Though the JHU spokesperson has refused to divulge the name of the scientist, the name of biologist Ru Chih C Huang of the varsity's school of arts and sciences is doing the rounds. She was collaborating with rcc director M Krishnan Nair to test an unapproved cancer drug that had been smuggled into India. The researcher has been banned from serving as principal investigator in any future project involving humans.

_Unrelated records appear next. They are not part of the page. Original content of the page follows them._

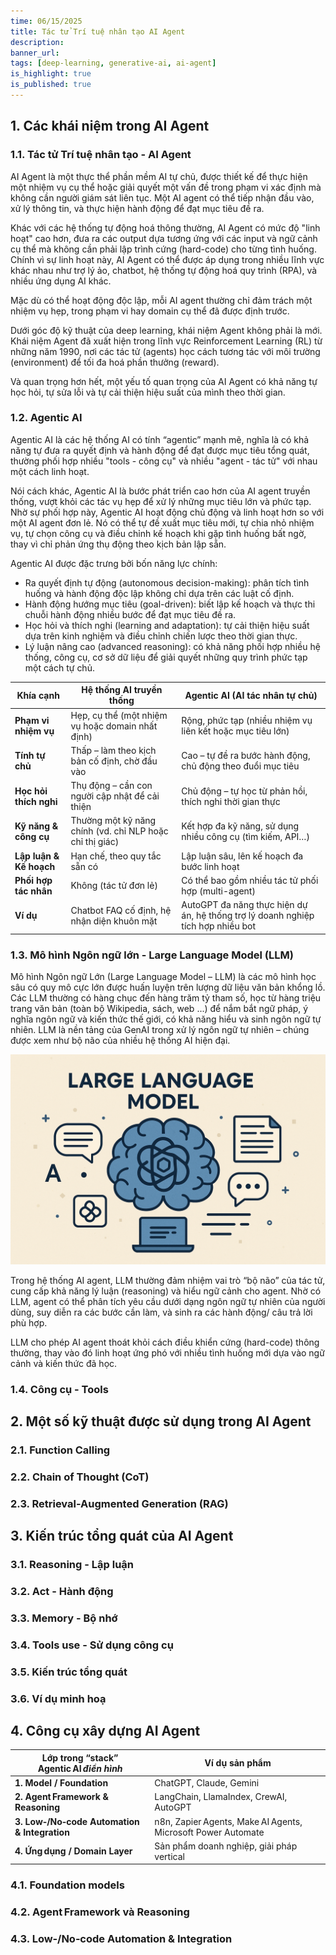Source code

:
 ```yaml
---
time: 06/15/2025
title: Tác tử Trí tuệ nhân tạo AI Agent
description:
banner_url:
tags: [deep-learning, generative-ai, ai-agent]
is_highlight: true
is_published: true
---
```


## 1. Các khái niệm trong AI Agent

### 1.1. Tác tử Trí tuệ nhân tạo - AI Agent

AI Agent là một thực thể phần mềm AI tự chủ, được thiết kế để thực hiện một nhiệm vụ cụ thể hoặc giải quyết một vấn đề trong phạm vi xác định mà không cần người giám sát liên tục.
Một AI agent có thể tiếp nhận đầu vào, xử lý thông tin, và thực hiện hành động để đạt mục tiêu đề ra.

Khác với các hệ thống tự động hoá thông thường, AI Agent có mức độ "linh hoạt" cao hơn, đưa ra các output dựa tương ứng với các input và ngữ cảnh cụ thể mà không cần phải lập trình cứng (hard-code) cho từng tình huống.
Chính vì sự linh hoạt này, AI Agent có thể được áp dụng trong nhiều lĩnh vực khác nhau như trợ lý ảo, chatbot, hệ thống tự động hoá quy trình (RPA), và nhiều ứng dụng AI khác.

Mặc dù có thể hoạt động độc lập, mỗi AI agent thường chỉ đảm trách một nhiệm vụ hẹp, trong phạm vi hay domain cụ thể đã được định trước.


Dưới góc độ kỹ thuật của deep learning, khái niệm Agent không phải là mới.
Khái niệm Agent đã xuất hiện trong lĩnh vực Reinforcement Learning (RL) từ những năm 1990, nơi các tác tử (agents) học cách tương tác với môi trường (environment) để tối đa hoá phần thưởng (reward).

Và quan trọng hơn hết, một yếu tố quan trọng của AI Agent có khả năng tự học hỏi, tự sửa lỗi và tự cải thiện hiệu suất của mình theo thời gian.

### 1.2. Agentic AI

Agentic AI là các hệ thống AI có tính “agentic” mạnh mẽ, nghĩa là có khả năng tự đưa ra quyết định và hành động để đạt được mục tiêu tổng quát, thường phối hợp nhiều "tools - công cụ" và nhiều "agent - tác tử" với nhau một cách linh hoạt.

Nói cách khác, Agentic AI là bước phát triển cao hơn của AI agent truyền thống, vượt khỏi các tác vụ hẹp để xử lý những mục tiêu lớn và phức tạp.
Nhờ sự phối hợp này, Agentic AI hoạt động chủ động và linh hoạt hơn so với một AI agent đơn lẻ.
Nó có thể tự đề xuất mục tiêu mới, tự chia nhỏ nhiệm vụ, tự chọn công cụ và điều chỉnh kế hoạch khi gặp tình huống bất ngờ, thay vì chỉ phản ứng thụ động theo kịch bản lập sẵn.

Agentic AI được đặc trưng bởi bốn năng lực chính:
- Ra quyết định tự động (autonomous decision-making): phân tích tình huống và hành động độc lập không chỉ dựa trên các luật cố định.
- Hành động hướng mục tiêu (goal-driven): biết lập kế hoạch và thực thi chuỗi hành động nhiều bước để đạt mục tiêu đề ra.
- Học hỏi và thích nghi (learning and adaptation): tự cải thiện hiệu suất dựa trên kinh nghiệm và điều chỉnh chiến lược theo thời gian thực.
- Lý luận nâng cao (advanced reasoning): có khả năng phối hợp nhiều hệ thống, công cụ, cơ sở dữ liệu để giải quyết những quy trình phức tạp một cách tự chủ.

| **Khía cạnh**           | **Hệ thống AI truyền thống**                             | **Agentic AI (AI tác nhân tự chủ)**                                              |
| ----------------------- | -------------------------------------------------------- | -------------------------------------------------------------------------------- |
| **Phạm vi nhiệm vụ**    | Hẹp, cụ thể (một nhiệm vụ hoặc domain nhất định)         | Rộng, phức tạp (nhiều nhiệm vụ liên kết hoặc mục tiêu lớn)                       |
| **Tính tự chủ**         | Thấp – làm theo kịch bản cố định, chờ đầu vào            | Cao – tự đề ra bước hành động, chủ động theo đuổi mục tiêu                       |
| **Học hỏi thích nghi**  | Thụ động – cần con người cập nhật để cải thiện           | Chủ động – tự học từ phản hồi, thích nghi thời gian thực                         |
| **Kỹ năng & công cụ**   | Thường một kỹ năng chính (vd. chỉ NLP hoặc chỉ thị giác) | Kết hợp đa kỹ năng, sử dụng nhiều công cụ (tìm kiếm, API…)                       |
| **Lập luận & Kế hoạch** | Hạn chế, theo quy tắc sẵn có                             | Lập luận sâu, lên kế hoạch đa bước linh hoạt                                     |
| **Phối hợp tác nhân**   | Không (tác tử đơn lẻ)                                    | Có thể bao gồm nhiều tác tử phối hợp (multi-agent)                               |
| **Ví dụ**               | Chatbot FAQ cố định, hệ nhận diện khuôn mặt              | AutoGPT đa năng thực hiện dự án, hệ thống trợ lý doanh nghiệp tích hợp nhiều bot |

### 1.3. Mô hình Ngôn ngữ lớn - Large Language Model (LLM)

Mô hình Ngôn ngữ Lớn (Large Language Model – LLM) là các mô hình học sâu có quy mô cực lớn được huấn luyện trên lượng dữ liệu văn bản khổng lồ.
Các LLM thường có hàng chục đến hàng trăm tỷ tham số, học từ hàng triệu trang văn bản (toàn bộ Wikipedia, sách, web ...) để nắm bắt ngữ pháp, ý nghĩa ngôn ngữ và kiến thức thế giới, có khả năng hiểu và sinh ngôn ngữ tự nhiên.
LLM là nền tảng của GenAI trong xử lý ngôn ngữ tự nhiên – chúng được xem như bộ não của nhiều hệ thống AI hiện đại.

<img src="https://raw.githubusercontent.com/MinhHuuNguyen/ai-lectures/refs/heads/master/4_deep_learning/images/3-generative-ai/llm.png" style="width: 600px;"/>

Trong hệ thống AI agent, LLM thường đảm nhiệm vai trò “bộ não” của tác tử, cung cấp khả năng lý luận (reasoning) và hiểu ngữ cảnh cho agent.
Nhờ có LLM, agent có thể phân tích yêu cầu dưới dạng ngôn ngữ tự nhiên của người dùng, suy diễn ra các bước cần làm, và sinh ra các hành động/ câu trả lời phù hợp.

LLM cho phép AI agent thoát khỏi cách điều khiển cứng (hard-code) thông thường, thay vào đó linh hoạt ứng phó với nhiều tình huống mới dựa vào ngữ cảnh và kiến thức đã học.

### 1.4. Công cụ - Tools

## 2. Một số kỹ thuật được sử dụng trong AI Agent

### 2.1. Function Calling

### 2.2. Chain of Thought (CoT)

### 2.3. Retrieval-Augmented Generation (RAG)

## 3. Kiến trúc tổng quát của AI Agent

### 3.1. Reasoning - Lập luận

### 3.2. Act - Hành động

### 3.3. Memory - Bộ nhớ

### 3.4. Tools use - Sử dụng công cụ

### 3.5. Kiến trúc tổng quát

### 3.6. Ví dụ minh hoạ

## 4. Công cụ xây dựng AI Agent

| Lớp trong “stack” Agentic AI *điển hình*     | Ví dụ sản phẩm                                               |
| -------------------------------------------- | ------------------------------------------------------------ |
| **1. Model / Foundation**                    | ChatGPT, Claude, Gemini                                      |
| **2. Agent Framework & Reasoning**           | LangChain, LlamaIndex, CrewAI, AutoGPT                       |
| **3. Low‑/No‑code Automation & Integration** | n8n, Zapier Agents, Make AI Agents, Microsoft Power Automate |
| **4. Ứng dụng / Domain Layer**               | Sản phẩm doanh nghiệp, giải pháp vertical                    |

### 4.1. Foundation models

### 4.2. Agent Framework và Reasoning

### 4.3. Low‑/No‑code Automation & Integration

In India, a central committee set up by Union health minister C P Thakur in September also found irregularities in the drug test. Consequently, all human trials at RCC were suspended for six months and a show-cause notice served on the premier oncology institute. However, the Purvish Parikh Commission, which was appointed by the Kerala government to probe the incident, has found that no banned drug was used in the clinical tests. At the same time, it has pulled up RCC for violating procedural norms and medical ethics.

The trials at the Thiruvananthapuram-based RCC took place between November 1999 and April 2000. They involved 26 oral cancer patients who were given the drug, M4N, a methylated extract of American bush creosote, which has antiseptic properties (see 'Malignant trials', Down To Earth, Vol 10, No 7, August 31, 2001). Fortunately, no patient was harmed by the drug, nor was their conventional treatment hampered.